Music and Musicality
When most people speak about tango music, it is usually talking about music from the Golden-Age of Tango. For me Tango music is any music you can dance Tango to, which personally I fell you can dance Tango to anything. That depends on your partners and such, but not always a common idea among Tango communities. So instead of going over the different types of tango music, I’m going to give you the basics of the different styles of tango music. Aren’t these the same thing? Well depends on your own definitions, but you’ll see what I mean.
The styles of Tango music can really be broken down into 3 styles with ~3 classifications. These styles are: Tango, Milonga, and Vals. The different classifications are: Tradtional (usually ommited), Nuevo, and Alternative. Each of these usually include specific criteria, but everyone will have their own definitions, here I’ll outline my thoughts on the matter.
Tango – In 4/4 timing, with a steady rhythm that you can hear repeating every 4 measures/beats. This is the majority of tango music played in social dance settings.
Milonga – In 2/4 timing, thus twice as fast, usually including strong accented beats and rhythms. Smaller, simpler steps with less pausing.
Vals – In 3/4 timing, a encourages fluid movements on beats with minimal pauses and very circular. Otherwise called a Waltz.
Traditional – Music from the early to mid 20th century. Usually not including drums or something with more of a bass beat. 1900-1950’s.
Nuevo – Nuevo music is usually described as music with a similar styles as the above traditional music, but usually including more drums or a bass beat into the music.
Alternative – Music that may have the correct timing (not always) but doesn’t sound anything like tango.
There are even more classificiations, some people have Neo-Tango, Electro-Tango, and many more. I personally stick to the above. Trying to keep things simple and more basic.
These next set of terms you’ll hear a lot when it comes to tango music, social dances, and likewise.

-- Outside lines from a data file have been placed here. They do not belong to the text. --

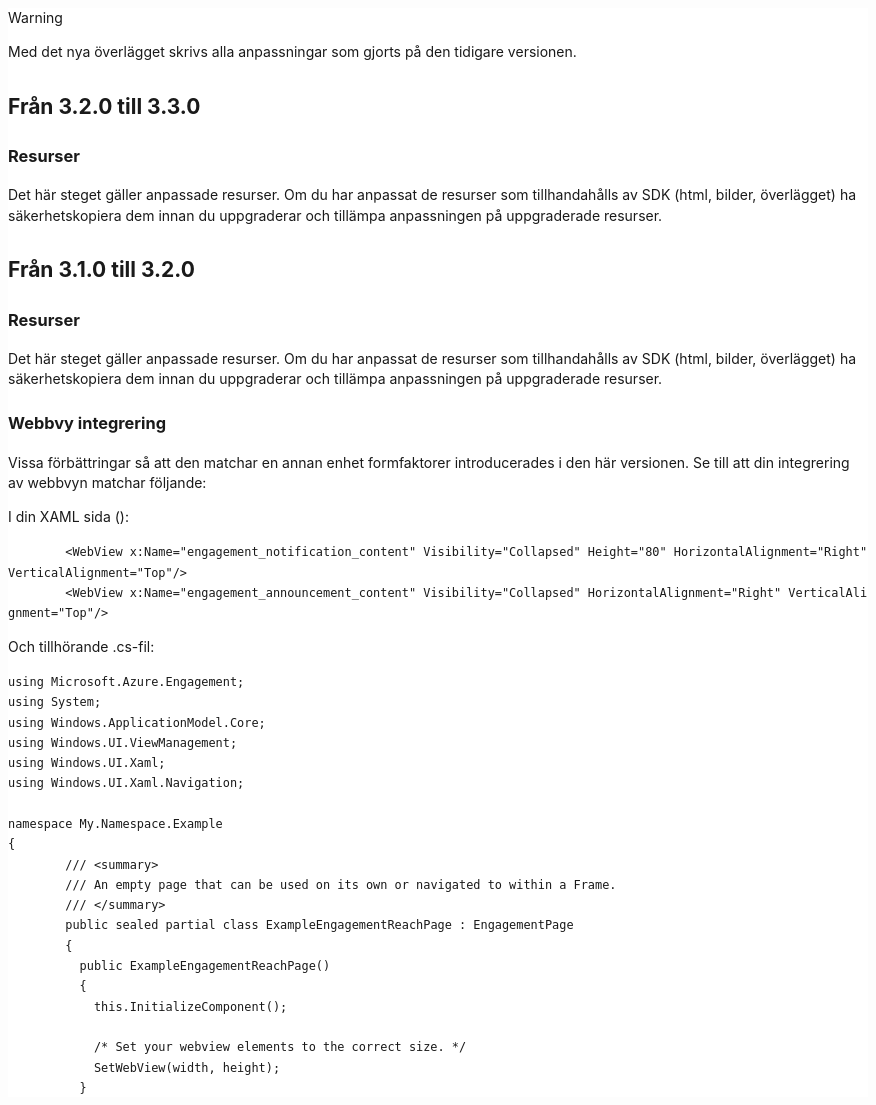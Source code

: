 > [!WARNING]
> Med det nya överlägget skrivs alla anpassningar som gjorts på den tidigare versionen.
> 
> 

## <a name="from-320-to-330"></a>Från 3.2.0 till 3.3.0
### <a name="resources"></a>Resurser
Det här steget gäller anpassade resurser. Om du har anpassat de resurser som tillhandahålls av SDK (html, bilder, överlägget) ha säkerhetskopiera dem innan du uppgraderar och tillämpa anpassningen på uppgraderade resurser.

## <a name="from-310-to-320"></a>Från 3.1.0 till 3.2.0
### <a name="resources"></a>Resurser
Det här steget gäller anpassade resurser. Om du har anpassat de resurser som tillhandahålls av SDK (html, bilder, överlägget) ha säkerhetskopiera dem innan du uppgraderar och tillämpa anpassningen på uppgraderade resurser.

### <a name="webview-integration"></a>Webbvy integrering
Vissa förbättringar så att den matchar en annan enhet formfaktorer introducerades i den här versionen. Se till att din integrering av webbvyn matchar följande:

I din XAML sida ():

            <WebView x:Name="engagement_notification_content" Visibility="Collapsed" Height="80" HorizontalAlignment="Right" VerticalAlignment="Top"/>
            <WebView x:Name="engagement_announcement_content" Visibility="Collapsed" HorizontalAlignment="Right" VerticalAlignment="Top"/> 

Och tillhörande .cs-fil:

    using Microsoft.Azure.Engagement;
    using System;
    using Windows.ApplicationModel.Core;
    using Windows.UI.ViewManagement;
    using Windows.UI.Xaml;
    using Windows.UI.Xaml.Navigation;

    namespace My.Namespace.Example
    {
            /// <summary>
            /// An empty page that can be used on its own or navigated to within a Frame.
            /// </summary>
            public sealed partial class ExampleEngagementReachPage : EngagementPage
            {
              public ExampleEngagementReachPage()
              {
                this.InitializeComponent();

                /* Set your webview elements to the correct size. */
                SetWebView(width, height);
              }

Tanda – A grouping of 3-4 songs to be played together. Should follow a specific feeling, usually same composers, orchestras, bands, vocals, rhythm, something. You’re usually expected if you’re dancing with someone to dance a full tanda with your partner in a social scene.
Cortina – The usually non-dance-able/different music to separate the tandas. Usually around 25-45 seconds long.
Milonga – Other than the music style, Milonga also is a term used for a Social Dance, a place you dance tango socially. This is not an environment for practicing/critiquing.
Practica – This is similar to a Milonga (Social Dance), but the emphasis is practicing and working on your tango. Can be solo, may have tandas/cortinas, many rules aren’t on a normal dance floor doesn’t always apply here, but most do.
At the core of Argentine Tango, is the fact it is a social dance, meant to be danced in in an atmosphere promoting of social interaction with other people. There may or may not be drinks, food, seats, but one thing that should accompany Tango, is a sense of community. Some communities are more welcome of new people, some are a little more shut in to newcomers, but it all depends on the location and what type of events you attend.
Depending on where you attend you also see different crowds, and different atmospheres. A Practica is a much different feeling than a Milonga, which is completely different to a group class, to a private, to a Festival, to a performance show. Many places may also be themed, or advertise particular music. So just attending one event will not give you a good idea as to what you may find at another. If you’re new to a Milonga, many people wont dance if they don’t know you or have seen you, while at Practicas people are more willing to work with you, and group classes usually will help you meet more people and will give you connections at the other events. It is what you make of it, how much you go out to dance, how you choose to socialize. It’s an uphill battle, and with Tango, it’s quite steep and not easy, many people stop short, and those that stick with it are rewarded.